**Directions for this task:** An exact copy of the entries below is the expected answer.

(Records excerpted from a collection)
▬▬▬
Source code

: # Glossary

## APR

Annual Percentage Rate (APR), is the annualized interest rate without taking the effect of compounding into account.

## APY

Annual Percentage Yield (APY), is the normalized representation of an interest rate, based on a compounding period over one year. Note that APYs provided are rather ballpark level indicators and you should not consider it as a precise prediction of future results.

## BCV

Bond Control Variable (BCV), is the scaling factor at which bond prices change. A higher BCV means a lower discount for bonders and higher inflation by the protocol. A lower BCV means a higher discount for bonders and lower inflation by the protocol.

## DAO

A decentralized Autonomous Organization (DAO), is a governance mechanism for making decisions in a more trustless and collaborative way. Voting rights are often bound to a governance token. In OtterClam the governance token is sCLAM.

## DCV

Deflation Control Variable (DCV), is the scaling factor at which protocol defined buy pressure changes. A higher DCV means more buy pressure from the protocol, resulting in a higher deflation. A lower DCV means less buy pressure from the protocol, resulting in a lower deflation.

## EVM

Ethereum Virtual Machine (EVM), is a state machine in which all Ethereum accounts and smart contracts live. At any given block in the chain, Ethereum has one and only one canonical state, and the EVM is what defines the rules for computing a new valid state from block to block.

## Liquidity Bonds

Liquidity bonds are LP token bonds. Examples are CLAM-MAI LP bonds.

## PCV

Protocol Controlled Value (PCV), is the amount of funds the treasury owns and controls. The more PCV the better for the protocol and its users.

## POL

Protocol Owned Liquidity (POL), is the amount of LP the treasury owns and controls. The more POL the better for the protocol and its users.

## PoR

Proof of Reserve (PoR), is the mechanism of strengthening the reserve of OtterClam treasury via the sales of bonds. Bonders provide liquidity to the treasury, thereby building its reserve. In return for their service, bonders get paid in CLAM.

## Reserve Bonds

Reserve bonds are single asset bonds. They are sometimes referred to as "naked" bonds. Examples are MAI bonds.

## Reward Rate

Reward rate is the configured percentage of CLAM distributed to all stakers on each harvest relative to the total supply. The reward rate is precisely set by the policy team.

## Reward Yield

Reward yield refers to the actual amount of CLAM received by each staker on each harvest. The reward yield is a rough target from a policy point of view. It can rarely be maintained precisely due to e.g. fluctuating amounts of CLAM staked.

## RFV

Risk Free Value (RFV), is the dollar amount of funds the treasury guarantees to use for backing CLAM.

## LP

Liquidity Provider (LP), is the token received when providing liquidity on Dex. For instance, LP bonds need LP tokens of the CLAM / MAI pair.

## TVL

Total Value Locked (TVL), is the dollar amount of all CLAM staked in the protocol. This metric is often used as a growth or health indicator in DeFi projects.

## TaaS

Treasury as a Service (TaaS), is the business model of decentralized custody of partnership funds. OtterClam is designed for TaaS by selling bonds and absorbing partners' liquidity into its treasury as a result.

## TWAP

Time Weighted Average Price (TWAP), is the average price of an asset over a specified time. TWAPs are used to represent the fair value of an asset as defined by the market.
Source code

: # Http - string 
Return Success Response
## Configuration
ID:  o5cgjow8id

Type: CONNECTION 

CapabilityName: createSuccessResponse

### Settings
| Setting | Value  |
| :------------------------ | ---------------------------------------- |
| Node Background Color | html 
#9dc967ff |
▬▬▬
**Output of the task:**
Source code

: # Glossary

## APR

Annual Percentage Rate (APR), is the annualized interest rate without taking the effect of compounding into account.

## APY

Annual Percentage Yield (APY), is the normalized representation of an interest rate, based on a compounding period over one year. Note that APYs provided are rather ballpark level indicators and you should not consider it as a precise prediction of future results.

## BCV

Bond Control Variable (BCV), is the scaling factor at which bond prices change. A higher BCV means a lower discount for bonders and higher inflation by the protocol. A lower BCV means a higher discount for bonders and lower inflation by the protocol.

## DAO

A decentralized Autonomous Organization (DAO), is a governance mechanism for making decisions in a more trustless and collaborative way. Voting rights are often bound to a governance token. In OtterClam the governance token is sCLAM.

## DCV

Deflation Control Variable (DCV), is the scaling factor at which protocol defined buy pressure changes. A higher DCV means more buy pressure from the protocol, resulting in a higher deflation. A lower DCV means less buy pressure from the protocol, resulting in a lower deflation.

## EVM

Ethereum Virtual Machine (EVM), is a state machine in which all Ethereum accounts and smart contracts live. At any given block in the chain, Ethereum has one and only one canonical state, and the EVM is what defines the rules for computing a new valid state from block to block.

## Liquidity Bonds

Liquidity bonds are LP token bonds. Examples are CLAM-MAI LP bonds.

## PCV

Protocol Controlled Value (PCV), is the amount of funds the treasury owns and controls. The more PCV the better for the protocol and its users.

## POL

Protocol Owned Liquidity (POL), is the amount of LP the treasury owns and controls. The more POL the better for the protocol and its users.

## PoR

Proof of Reserve (PoR), is the mechanism of strengthening the reserve of OtterClam treasury via the sales of bonds. Bonders provide liquidity to the treasury, thereby building its reserve. In return for their service, bonders get paid in CLAM.

## Reserve Bonds

Reserve bonds are single asset bonds. They are sometimes referred to as "naked" bonds. Examples are MAI bonds.

## Reward Rate

Reward rate is the configured percentage of CLAM distributed to all stakers on each harvest relative to the total supply. The reward rate is precisely set by the policy team.

## Reward Yield

Reward yield refers to the actual amount of CLAM received by each staker on each harvest. The reward yield is a rough target from a policy point of view. It can rarely be maintained precisely due to e.g. fluctuating amounts of CLAM staked.

## RFV

Risk Free Value (RFV), is the dollar amount of funds the treasury guarantees to use for backing CLAM.

## LP

Liquidity Provider (LP), is the token received when providing liquidity on Dex. For instance, LP bonds need LP tokens of the CLAM / MAI pair.

## TVL

Total Value Locked (TVL), is the dollar amount of all CLAM staked in the protocol. This metric is often used as a growth or health indicator in DeFi projects.

## TaaS

Treasury as a Service (TaaS), is the business model of decentralized custody of partnership funds. OtterClam is designed for TaaS by selling bonds and absorbing partners' liquidity into its treasury as a result.

## TWAP

Time Weighted Average Price (TWAP), is the average price of an asset over a specified time. TWAPs are used to represent the fair value of an asset as defined by the market.
Source code

: # Http - string 
Return Success Response
## Configuration
ID:  o5cgjow8id

Type: CONNECTION 

CapabilityName: createSuccessResponse

### Settings
| Setting | Value  |
| :------------------------ | ---------------------------------------- |
| Node Background Color | html 
#9dc967ff |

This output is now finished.